PC GOTY so far - I know I'm premature

If you’d all just play Opus Magnum, we could end the thread right here. :P

You know, it kind of takes a bit of the fun out of explaining it but a bunch of us (ok, mainly me) have this game to see how far we can pull a thread off topic before someone screams. You should try it, it’s fun!

Can you tell us a little bit about it?

I like the idea, it is just the thread starter is a real douche!

Forgot about Slime Rancher. That’s totally my game of the year so far.

What a joy to play! Folks gathered around the TV to watch the slimes and help explore. :) I even got most of the achievements, which is something I never do.

You really need to play Witcher 3

Sure, so it’s the new Zachronics game. They’ve made several of these systemic, free from puzzle games (Space Chem, Infinifactory, Shenzhen I/O) before. The common characteristic of these games is that you’re building some kind of machine to solve the puzzle constraints, but you have a lot of freedom to invent your own solution within the constraints of the system in general, and specific puzzle.

Opus Magnum is without a doubt the most approachable of these games so far. You are an arrogant young alchemist in a strange pueodo-Victoria era city, it has a bit of a Dishonored feel to the the setting. And you are tasked with using a machine called the transmutation engine to solve a series of puzzles where you turn a set of input alchemicals into the required output alchemicals using a series of module tools.

This game succeeds, where people might have bounced off earlier Zachronics games, is that it’s much easier to solve the puzzles, and the fiction makes a lot more sense. I blasted through the puzzles pretty quickly, putting in quite rubbish looking solutions. But when you complete a puzzle, you see how well you did against three metrics, and how that compares to all players and other players on your Steam friends list. So you can, if your that kind of person, take up the challenge and try to beat your friends score.

I’m gettin there, I’m gettin there. . .

I’m hoping there’s a little time to play Has Been Heroes and Battle Realms before year’s end so I can at least put a handful of games onto my year-end list :). This thread will be referenced if I suddenly, I dunno, lose my job or something, hah

Here’s my initial solution to the first puzzle in the game, to give you a feel for what it looks like:

Edit: If you want to slightly spoil yourself, head over to the Opus Magnum thread to see my current fastest solution to this puzzle.

I’m currently in a optimisation battle with my brother to make Invisible Ink the fastest.

It might not be a bad one to play first? It’s relatively standalone, and some of its more egregious narrative sins probably won’t register if you’re new to the series.

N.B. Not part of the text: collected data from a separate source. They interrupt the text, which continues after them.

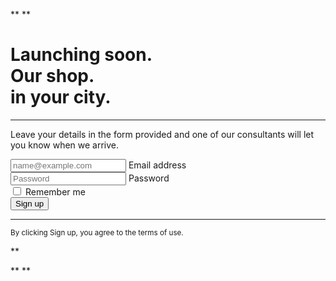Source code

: <!DOCTYPE html>
<html lang="en">
  <head>
    <!-- Required meta tags -->
    <meta charset="utf-8" />
    <meta name="viewport" content="width=device-width, initial-scale=1" />

** <!-- Bootstrap CSS -->**
<link href="https://cdn.jsdelivr.net/npm/bootstrap@5.0.2/dist/bootstrapmin.css" rel="stylesheet" integrity="sha384-EVSTQN3azprG1Anm3QDgpJLIm9Nao0Yz1ztcQTwFspd3yD65VohhpuuCOmLASjC" crossorigin="anonymous"/>
<link rel="stylesheet" href="https://cdn.jsdelivr.net/npm/bootstrap-icons@1.11.1/font/bootstrap-icons.css">
<link rel="stylesheet" href="style.css" />
<link
    rel="stylesheet"
    href="https://cdnjs.cloudflare.com/ajax/libs/animate.css/4.1.1/animate.min.css"/>

<style>
body {
    background-image: url("/hero-image.jpg");
    background-size: cover;
  }
  </style>

<title>Coming Soon!</title>

  </head>
  <body>
    <div class="container col-xxl-9 px-4 py-5 mt-0">
        <div class=" row align-items-center g-lg-5 py-5">
          <div class="col-lg-7 text-center text-lg-start">
            <h1 class="display-4 fw-light lh-1 mb-3 animate__animated animate__rotateIn">Launching soon. <br> Our shop. <br> in your city.</h1>
            <hr>
            <p class="col-lg-10 fs-5 text-light fw-light">Leave your details in the form provided and one of our consultants will let you know when we arrive.</p>
            <i class="bi bi-arrow-right-short" width="150" height="150"></i>
          </div>
          <div class="col-md-10 mx-auto col-lg-5">
            <form class="p-4 p-md-5 border rounded-3 bg-light">
              <div class="form-floating mb-3">
                <input type="email" class="form-control" id="floatingInput" placeholder="name@example.com">
                <label for="floatingInput">Email address</label>
              </div>
              <div class="form-floating mb-3">
                <input type="password" class="form-control" id="floatingPassword" placeholder="Password">
                <label for="floatingPassword">Password</label>
              </div>
              <div class="checkbox mb-3">
                <label>
                  <input type="checkbox" value="remember-me"> Remember me
                </label>
              </div>
              <button class="w-100 btn btn-lg btn-primary" type="submit">Sign up</button>
              <hr class="my-4">
              <small class="text-muted">By clicking Sign up, you agree to the terms of use.</small>
            </form>
          </div>
        </div>

\*\* <!-- Optional JavaScript; choose one of the two! -->

** <!-- Option 1: Bootstrap Bundle with Popper -->**
<script
      src="https://cdn.jsdelivr.net/npm/bootstrap@5.0.2/dist/js/bootstrap.bundle.min.js"
      integrity="sha384-MrcW6ZMFYlzcLA8Nl+NtUVF0sA7MsXsP1UyJoMp4YLEuNSfAP+JcXn/tWtIaxVXM"
      crossorigin="anonymous">
src="https://cdn.jsdelivr.net/npm/@popperjs/core@2.9.2/dist/umd/popper.min.js" integrity="sha384-IQsoLXl5PILFhosVNubq5LC7Qb9DXgDA9i+tQ8Zj3iwWAwPtgFTxbJ8NT4GN1R8p" crossorigin="anonymous">
src="https://cdn.jsdelivr.net/npm/@popperjs/core@2.9.2/dist/umd/popper.min.js" integrity="sha384-IQsoLXl5PILFhosVNubq5LC7Qb9DXgDA9i+tQ8Zj3iwWAwPtgFTxbJ8NT4GN1R8p" crossorigin="anonymous">
</script>

  </body>
</html>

Its open world gameplay will always be pretty shit though. (The set piece levels are often really good, there’s just a lot of filler in between.)

ME3 is, if you don’t buy all the DLC.

From Software has never developed anything that could be considered a “AAA” game, Bloodborne included. I’ve played handheld games and indie games with higher budgets than most of their stuff.

Just to double check, you’re saying that Bloodborne is not a ‘AAA game’ and that Mass Effect 1 is? Okay dude, you got me, this must be upside down Wednesday.

ME1 was certainly a AAA game, it was (if nothing else) a huge deal when it first came out. But Bloodbourne is as well.

In my book, anytime studios ask me to cough up $59.99 for a game, that’s a AAA game.

You would think that, but a few releases this year really felt like they were missing an “A” in AAA while still charging $59.99.

I still stand my that rule of thumb, even if not ever AAA is … good, or worth buying. They generally mean huge budgets, big marketing pushes, and all the things that bring a game into the strange and unnecessary “AAA” category.

I agree with @Scotch_Lufkin. If you’re selling for $59.99 out of the gate, you most definitely are equating your game with the AAA designation.

MSRP doesn’t determine whether something is “AAA” - even ignoring the examples of games that don’t meet an arbitrary quality threshold for the $60 price point, there are far too many examples of $60+ games with rather low budgets, that sell for that price because they’re niche and have to make money across far fewer copies, for that to be the case. (Look at something like X-Plane or the new Danganronpa game as examples you can find on Steam right now.) “AAA” is very much a function of things like budget, studio size, and marketing spend, not how much a consumer would expect to pay on release.

So then Bloodbourne would certainly qualify, as would Mass Effect.

You’re welcome @Chappers

Also, look what fresh hell my careless words have wrought in this unmoderated insane asylum, @wumpus!